Several important inventions in this field were made in Europe during the Middle Ages, the Renaissance and also in modern times. For example, the pantograph—a tool for copying and scaling writings and drawings—was invented in the beginning of the 17th century by Christoph Scheiner (an illustration from his book Pantografice is represented in Fig. 1). But the most remarkable progress in the study and creation of mechanical linkages was made in Europe in the 19th century, when all branches of mechanics and engineering started developing rapidly as part of the Industrial Revolution. The geometrical and analytical properties of these mechanisms also gave a new impetus for research in purely mathematical fields, and this process was continued later in the 20th century. In the rest of this paper we survey the work in this field made by Chebyshev, one of the most influential 19th century mathematicians, and examine the connections between these results and the work of other scientists. For the convenience of the reader, we shall avoid technical details. Most of the illustrations are taken from Chebyshev’s original papers.

Chebyshev was interested in mechanics from a young age, but his research in this field started only after a voyage to Europe which he undertook in June–October 1852. It was a scientific trip sponsored by the Saint Petersburg Academy of Sciences. During this journey, Chebyshev established connections with famous European mathematicians and, alongside with his theoretical research, observed factories and workshops, learning about the latest achievements in engineering and machinery. After his return, in the period 1852–1856, he gave lectures on applied mechanics at the Alexandrovsky Imperial Lyceum, in addition to his work at the University of Saint Petersburg.

In 1854, Chebyshev published his first paper on linkages, which was soon followed by several extensions. Let us present a list of some of his works on this topic. These papers were written either in Russian or in French. All these works can be found in the French version of Chebyshev’s Collected Works [3].

1. The theory of the mechanisms known under the name “parallelograms”, 1854 [3][I, pp. 539-568];
2. On the modification of Watt’s parallelogram, 1861 [3][I, pp. 433–438];
3. On a mechanism, 1868 [3][II, pp. 51–57];
4. On the parallelograms, 1869 [3][II, pp. 85–106];
5. On the simplest parallelograms that are symmetrical with respect to an axis, presented in a congress of Association fran\c caise pour l’avancement des sciences in 1878, published in 1885 [3][II, pp. 709–714];
6. The simplest systems of linked bars, 1878 [3][II, pp. 273–281];
7. On the parallelograms that are constructed from three elements and are symmetrical with respect to an axis, 1879 [3][II, pp. 285–297];
8. On the parallelograms that are constructed from three elements, 1879 [3][II, pp. 301–331];
9. On the simplest parallelograms that deliver the rectilinear motion up to the fourth order, 1881 [3][II, pp. 359–374];
10. A theorem related to Watt’s curve, 1881 [3][II, p. 715];
11. On the transformation of the circular motion into a motion alongside certain lines with the aid of linked systems, 1884 [3][II, pp. 726–732];
12. On the transformation of the circular motion into a motion alongside certain lines with the aid of linked systems, 1884 [3][II, pp. 726–732];
13. On the transformation of the circular motion into a motion alongside certain lines with the aid of linked systems, 1884 [3][II, pp. 726–732];
14. On the transformation of the circular motion into a motion alongside certain lines with the aid of linked systems, 1884 [3][II, pp. 726–732];
15. On the simplest linked system that delivers motions symmetrical with respect to an axis, 1889 [3][II, pp. 495–540].

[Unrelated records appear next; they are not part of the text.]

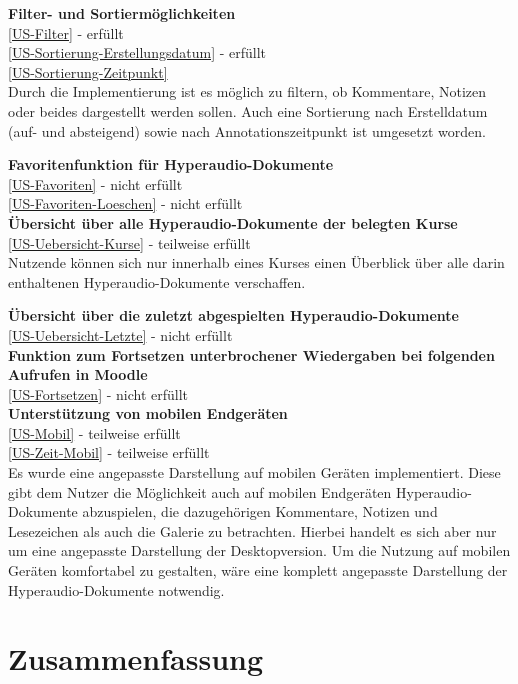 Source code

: \textbf{Filter- und Sortiermöglichkeiten}\\
\ref{US-Filter} - erfüllt\\
\ref{US-Sortierung-Erstellungsdatum} - erfüllt\\
\ref{US-Sortierung-Zeitpunkt}\\
Durch die Implementierung ist es möglich zu filtern, ob Kommentare, Notizen oder beides dargestellt werden sollen. Auch eine Sortierung nach Erstelldatum (auf- und absteigend) sowie nach Annotationszeitpunkt ist umgesetzt worden.

\textbf{Favoritenfunktion für Hyperaudio-Dokumente}\\
\ref{US-Favoriten} - nicht erfüllt\\
\ref{US-Favoriten-Loeschen} - nicht erfüllt\\

\textbf{Übersicht über alle Hyperaudio-Dokumente der belegten Kurse}\\
\ref{US-Uebersicht-Kurse} - teilweise erfüllt\\
Nutzende können sich nur innerhalb eines Kurses einen Überblick über alle darin enthaltenen Hyperaudio-Dokumente verschaffen.


\textbf{Übersicht über die zuletzt abgespielten Hyperaudio-Dokumente}\\
\ref{US-Uebersicht-Letzte} - nicht erfüllt\\


\textbf{Funktion zum Fortsetzen unterbrochener Wiedergaben bei folgenden Aufrufen in Moodle}\\
\ref{US-Fortsetzen} - nicht erfüllt\\


\textbf{Unterstützung von mobilen Endgeräten}\\
\ref{US-Mobil} - teilweise erfüllt\\
\ref{US-Zeit-Mobil}  - teilweise erfüllt\\
Es wurde eine angepasste Darstellung auf mobilen Geräten implementiert. Diese gibt dem Nutzer die Möglichkeit auch auf mobilen Endgeräten Hyperaudio-Dokumente abzuspielen, die dazugehörigen Kommentare, Notizen und Lesezeichen als auch die Galerie zu betrachten. Hierbei handelt es sich aber nur um eine angepasste Darstellung der Desktopversion. Um die Nutzung auf mobilen Geräten komfortabel zu gestalten, wäre eine komplett angepasste Darstellung der Hyperaudio-Dokumente notwendig.


\section{Zusammenfassung}


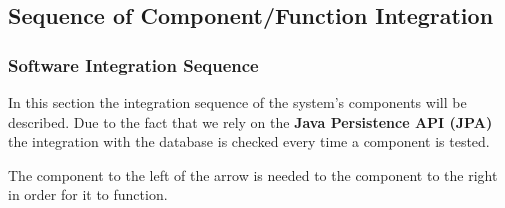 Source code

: \subsection{Sequence of Component/Function Integration}

\subsubsection{Software Integration Sequence}
In this section the integration sequence of the system's components will be
described. Due to the fact that we rely on the
\textbf{Java Persistence API (JPA)} the integration with the database is
checked every time a component is tested.

The component to the left of the arrow is needed to the component to the right
in order for it to function.


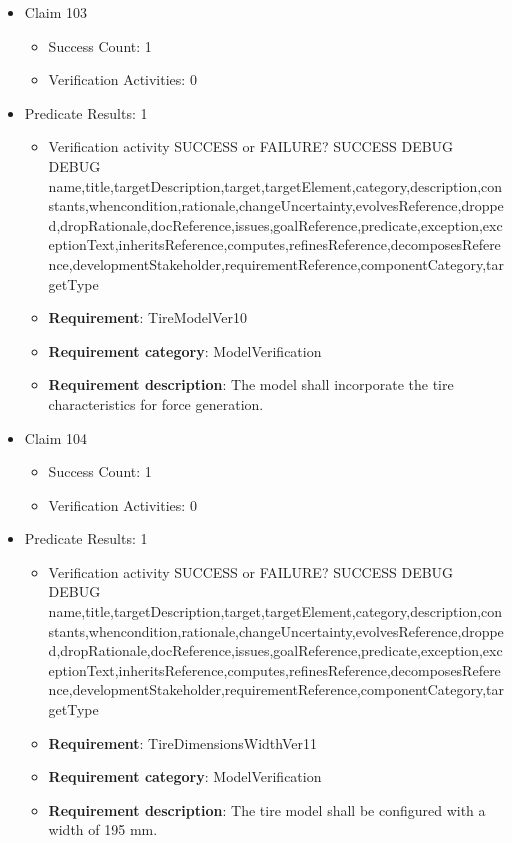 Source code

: \documentclass{article}
\begin{document}
\begin{itemize}
  				  \item Claim 103
				\begin{itemize}
			    	\item Success Count: 1 
			    	\item Verification Activities: 0
				\end{itemize}
				
									    
				\item Predicate Results: 1
					\begin{itemize}				
					\item Verification activity SUCCESS or FAILURE? SUCCESS
					DEBUG DEBUG name,title,targetDescription,target,targetElement,category,description,constants,whencondition,rationale,changeUncertainty,evolvesReference,dropped,dropRationale,docReference,issues,goalReference,predicate,exception,exceptionText,inheritsReference,computes,refinesReference,decomposesReference,developmentStakeholder,requirementReference,componentCategory,targetType
					\item \textbf{Requirement}: TireModelVer10 
					\item \textbf{Requirement category}: ModelVerification
					\item \textbf{Requirement description}: The model shall incorporate the tire characteristics for force generation.
					\end{itemize}

  				  \item Claim 104
				\begin{itemize}
			    	\item Success Count: 1 
			    	\item Verification Activities: 0
				\end{itemize}
				
									    
				\item Predicate Results: 1
					\begin{itemize}				
					\item Verification activity SUCCESS or FAILURE? SUCCESS
					DEBUG DEBUG name,title,targetDescription,target,targetElement,category,description,constants,whencondition,rationale,changeUncertainty,evolvesReference,dropped,dropRationale,docReference,issues,goalReference,predicate,exception,exceptionText,inheritsReference,computes,refinesReference,decomposesReference,developmentStakeholder,requirementReference,componentCategory,targetType
					\item \textbf{Requirement}: TireDimensionsWidthVer11 
					\item \textbf{Requirement category}: ModelVerification
					\item \textbf{Requirement description}: The tire model shall be configured with a width of 195 mm.
					\end{itemize}


\end{itemize}
\end{document}
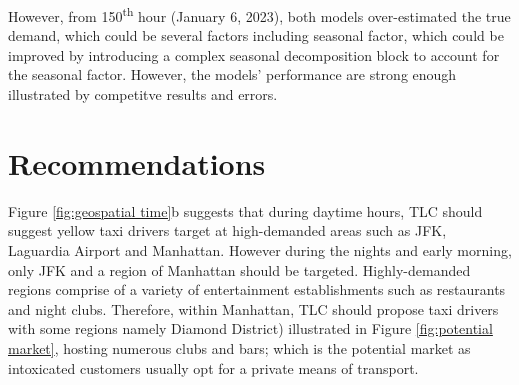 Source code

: \documentclass[11pt]{article}
\begin{document}
However, from 150\textsuperscript{th} hour (January 6, 2023), both models over-estimated the true demand, which could be several factors including seasonal factor, which could be improved by introducing a complex seasonal decomposition block to account for the seasonal factor. However, the models' performance are strong enough illustrated by competitve results and errors.


\section{Recommendations}
Figure \ref{fig:geospatial time}b suggests that during daytime hours, TLC should suggest yellow taxi drivers target at high-demanded areas such as JFK, Laguardia Airport and Manhattan. However during the nights and early morning, only JFK and a region of Manhattan should be targeted. Highly-demanded regions comprise of a variety of entertainment establishments such as restaurants and night clubs. Therefore, within Manhattan, TLC should propose taxi drivers with some regions namely Diamond District) illustrated in Figure \ref{fig:potential market}, hosting numerous clubs and bars; which is the potential market as intoxicated customers usually opt for a private means of transport.
\end{document}
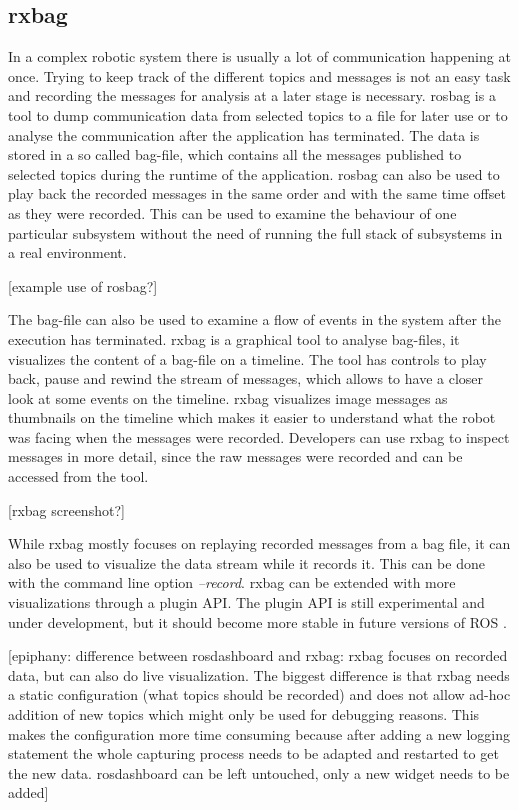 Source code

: \subsection{rxbag}
In a complex robotic system there is usually a lot of communication happening at once. Trying to keep track of the different topics and messages is not an easy task and recording the messages for analysis at a later stage is necessary. rosbag is a tool to dump communication data from selected topics to a file for later use or to analyse the communication after the application has terminated. The data is stored in a so called bag-file, which contains all the messages published to selected topics during the runtime of the application. rosbag can also be used to play back the recorded messages in the same order and with the same time offset as they were recorded. This can be used to examine the behaviour of one particular subsystem without the need of running the full stack of subsystems in a real environment.

[example use of rosbag?]

The bag-file can also be used to examine a flow of events in the system after the execution has terminated. rxbag is a graphical tool to analyse bag-files, it visualizes the content of a bag-file on a timeline. The tool has controls to play back, pause and rewind the stream of messages, which allows to have a closer look at some events on the timeline. rxbag visualizes image messages as thumbnails on the timeline which makes it easier to understand what the robot was facing when the messages were recorded. Developers can use rxbag to inspect messages in more detail, since the raw messages were recorded and can be accessed from the tool.

[rxbag screenshot?]

While rxbag mostly focuses on replaying recorded messages from a bag file, it can also be used to visualize the data stream while it records it. This can be done with the command line option \emph{--record}. rxbag can be extended with more visualizations through a plugin API. The plugin API is still experimental and under development, but it should become more stable in future versions of ROS \cite{rxbag}.

[epiphany: difference between rosdashboard and rxbag: rxbag focuses on recorded data, but can also do live visualization. The biggest difference is that rxbag needs a static configuration (what topics should be recorded) and does not allow ad-hoc addition of new topics which might only be used for debugging reasons. This makes the configuration more time consuming because after adding a new logging statement the whole capturing process needs to be adapted and restarted to get the new data. rosdashboard can be left untouched, only a new widget needs to be added]

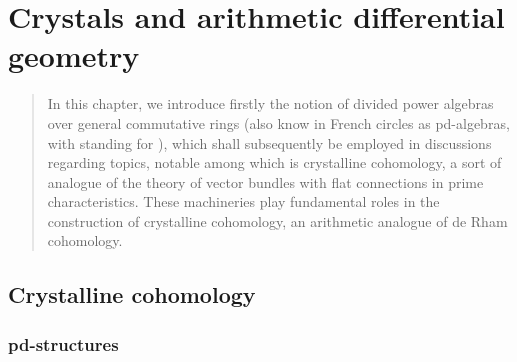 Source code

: \chapter{Crystals and arithmetic differential geometry} \label{chapter: crystals}
    \begin{abstract}
        In this chapter, we introduce firstly the notion of divided power algebras over general commutative rings (also know in French circles as pd-algebras, with  standing for ), which shall subsequently be employed in discussions regarding topics, notable among which is crystalline cohomology, a sort of analogue of the theory of vector bundles with flat connections in prime characteristics. These machineries play fundamental roles in the construction of crystalline cohomology, an arithmetic analogue of de Rham cohomology. 
    \end{abstract}
    
    \minitoc
    
    \section{Crystalline cohomology}
        \subsection{pd-structures}
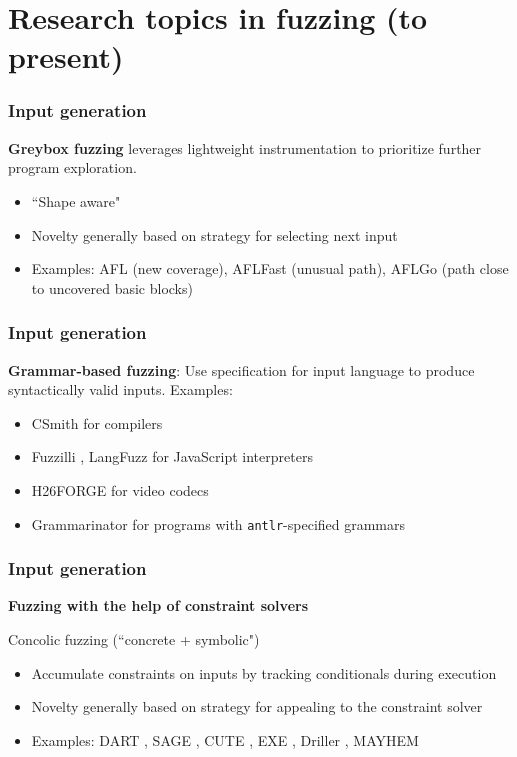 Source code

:\documentclass{beamer}
\begin{document}
\begin{frame}
\end{frame}

\section[Research topics]{Research topics in fuzzing \normalsize{(to present)}}

\begin{frame}
	\frametitle{Input generation}
	\textbf{Greybox fuzzing} leverages lightweight instrumentation to prioritize further program exploration. \begin{itemize}
		\item{``Shape aware"}
		\item{Novelty generally based on strategy for selecting next input}
		\item{Examples: AFL (new coverage), AFLFast \cite{aflfast} (unusual path), AFLGo \cite{aflgo} (path close to uncovered basic blocks)}
	\end{itemize}
\end{frame}

\begin{frame}
	\frametitle{Input generation}

	\textbf{Grammar-based fuzzing}: Use specification for input language to produce syntactically valid inputs. Examples: \begin{itemize}
		\item{CSmith \cite{csmith} for compilers}
		\item{Fuzzilli \cite{fuzzilli}, LangFuzz \cite{langfuzz} for JavaScript interpreters}
		\item{H26FORGE \cite{h26forge} for video codecs}
		\item{Grammarinator \cite{grammarinator} for programs with \texttt{antlr}-specified grammars}
	\end{itemize}

\end{frame}

\begin{frame}
	\frametitle{Input generation}
	\textbf{Fuzzing with the help of constraint solvers} 

	\vspace{\baselineskip}
	Concolic fuzzing (``concrete + symbolic")
	\begin{itemize}
		\item{Accumulate constraints on inputs by tracking conditionals during execution}
		\item{Novelty generally based on strategy for appealing to the constraint solver}
		\item{Examples: DART \cite{dart}, SAGE \cite{sage}, CUTE \cite{cute}, EXE \cite{exe}, Driller \cite{driller}, MAYHEM \cite{mayhem}}

	\end{itemize}


\end{frame}
\end{document}
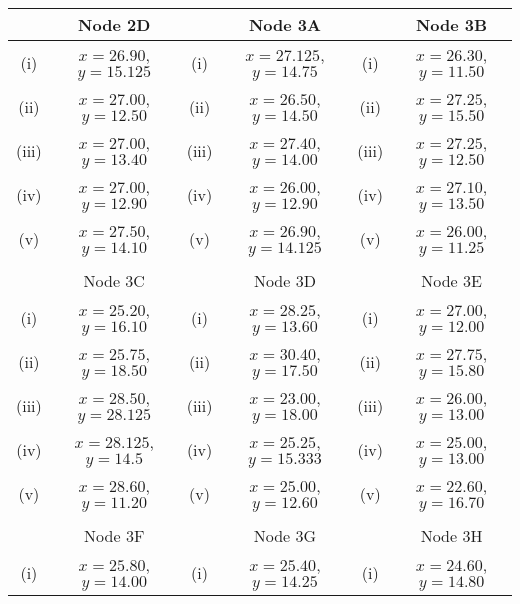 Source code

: 								\begin{tabular}{||c|c||c|c||c|c||}
								
					
					\hline  & Node 2D &   & Node 3A &  & Node 3B   \\  \hline
					\hline (i) & $x= 26.90$, $y= 15.125$ &  (i) & $x= 27.125$, $y= 14.75$  & (i)  & $x= 26.30$, $y= 11.50$\\  \hline
					\hline (ii)  & $x= 27.00$, $y= 12.50$  &  (ii) & $x= 26.50$, $y= 14.50$ & (ii) & $x= 27.25$, $y = 15.50$ \\  \hline
					\hline (iii) & $x= 27.00$, $y = 13.40$  & (iii) & $x= 27.40$, $y =14.00 $ &(iii) & $x= 27.25$, $y= 12.50$ \\  \hline
					\hline (iv)  & $x= 27.00$, $y= 12.90$  & (iv) & $x= 26.00$, $y = 12.90$ & (iv)  & $x= 27.10$, $y= 13.50$\\  \hline
					\hline (v) & $x= 27.50$, $y= 14.10$ & (v) & $x= 26.90$, $y= 14.125 $  &(v) & $x= 26.00$, $y= 11.25$\\  \hline & & & & & \\
					\hline 
					\hline  & Node 3C &   & Node 3D &  & Node 3E  \\  \hline
					\hline (i) & $x= 25.20$, $y = 16.10$ &  (i) & $x= 28.25$, $y = 13.60$  & (i)  & $x= 27.00$, $y = 12.00$\\  \hline
					\hline (ii) & $x= 25.75$, $y= 18.50$  & (ii) & $x= 30.40$, $y =17.50 $ &(ii) & $x= 27.75$, $y = 15.80$ \\  \hline
					\hline (iii)  & $x= 28.50$, $y= 28.125$  & (iii) & $x= 23.00$, $y = 18.00$ & (iii)  & $x= 26.00$, $y = 13.00$\\  \hline
					\hline (iv)  & $x= 28.125$, $y= 14.5$  &  (iv) & $x= 25.25$, $y = 15.333$ & (iv) & $x= 25.00$, $y = 13.00$ \\  \hline
					\hline (v) & $x= 28.60$, $y= 11.20$ & (v) & $x= 25.00 $, $y = 12.60$  &(v) & $x= 22.60$, $y = 16.70$\\  \hline & & & & & \\
					\hline 
					\hline  &  Node 3F &  & Node 3G &   & Node 3H \\  \hline
					\hline (i) & $x= 25.80$, $y= 14.00$ & (i) & $x= 25.40$, $y = 14.25$  & (i)  & $x= 24.60$, $y= 14.80$\\  \hline

\end{tabular}
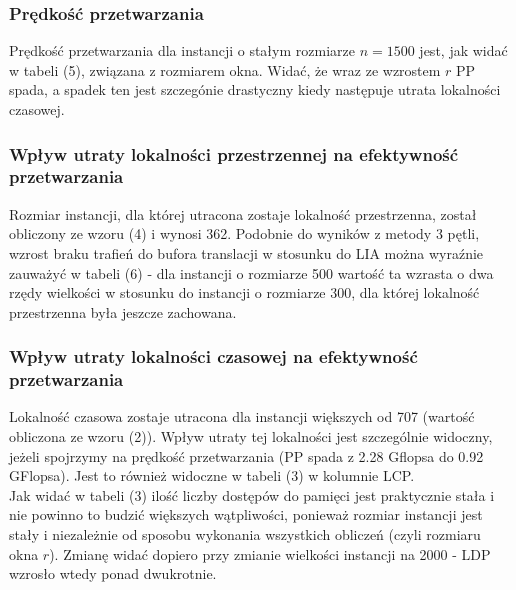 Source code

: \documentclass[10pt,a4paper]{article}
\begin{document}
\subsubsection*{Prędkość przetwarzania}
Prędkość przetwarzania dla instancji o stałym rozmiarze $n=1500$ jest, jak widać w tabeli (5), związana
z rozmiarem okna. Widać, że wraz ze wzrostem $r$ PP spada, a spadek ten jest szczegónie drastyczny kiedy następuje 
utrata lokalności czasowej.

\subsubsection*{Wpływ utraty lokalności przestrzennej na efektywność przetwarzania}
Rozmiar instancji, dla której utracona zostaje lokalność przestrzenna, został obliczony ze wzoru (4) i wynosi 362. 
Podobnie do wyników z metody 3 pętli, wzrost braku trafień do bufora translacji w stosunku do LIA można wyraźnie zauważyć
w tabeli (6) - dla instancji o rozmiarze 500 wartość ta wzrasta o dwa rzędy wielkości w stosunku do instancji o rozmiarze 
300, dla której lokalność przestrzenna była jeszcze zachowana.

\subsubsection*{Wpływ utraty lokalności czasowej na efektywność przetwarzania}
Lokalność czasowa zostaje utracona dla instancji większych od 707 (wartość obliczona ze wzoru (2)). Wpływ utraty tej lokalności
jest szczególnie widoczny, jeżeli spojrzymy na prędkość przetwarzania (PP spada z 2.28 Gflopsa do 0.92 GFlopsa). Jest to również
widoczne w tabeli (3) w kolumnie LCP.\\

Jak widać w tabeli (3) ilość liczby dostępów do pamięci jest praktycznie stała i nie powinno to budzić większych wątpliwości, ponieważ
rozmiar instancji jest stały i niezależnie od sposobu wykonania wszystkich obliczeń (czyli rozmiaru okna $r$). Zmianę widać dopiero przy 
zmianie wielkości instancji na 2000 - LDP wzrosło wtedy ponad dwukrotnie.
\end{document}
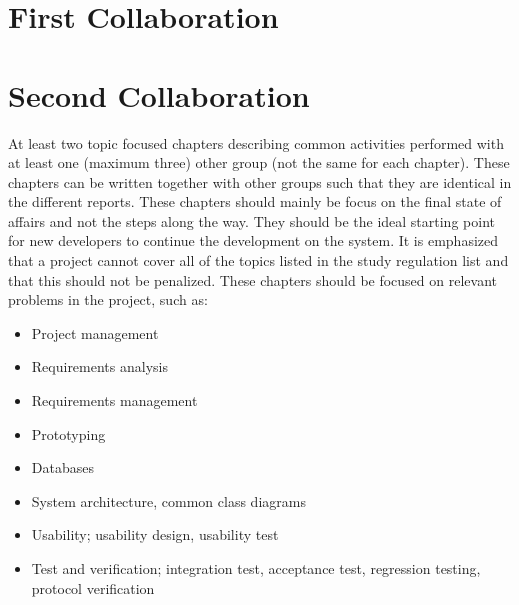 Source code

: \chapter{First Collaboration}

\chapter{Second Collaboration}


At least two topic focused chapters describing common activities performed with at least one (maximum three) other group (not the same for each chapter). These chapters can be written together with other groups such that they are identical in the different reports. These chapters should mainly be focus on the final state of affairs and not the steps along the way. They should be the ideal starting point for new developers to continue the development on the system. It is emphasized that a project cannot cover all of the topics listed in the study regulation list and that this should not be penalized. These chapters should be focused on relevant problems in the project, such as:

\begin{itemize}
	\item Project management
	\item Requirements analysis
	\item Requirements management
	\item Prototyping
	\item Databases
	\item System architecture, common class diagrams
	\item Usability; usability design, usability test
	\item Test and verification; integration test, acceptance test, regression testing, protocol verification
\end{itemize}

These works can be considered as multiple parts of one long line of research. The word “parallelogram” that appears in several titles of these papers was first used to denote a specific mechanism, namely, Watt’s parallelogram, and its improvements. In later works, it was used by Chebyshev to denote linkages somehow related to this mechanism. The titles of the papers have a mechanical connotation, but the content of most of them is purely mathematical. It is worthwhile to say that Chebyshev used linkages to develop the theory of approximations of functions.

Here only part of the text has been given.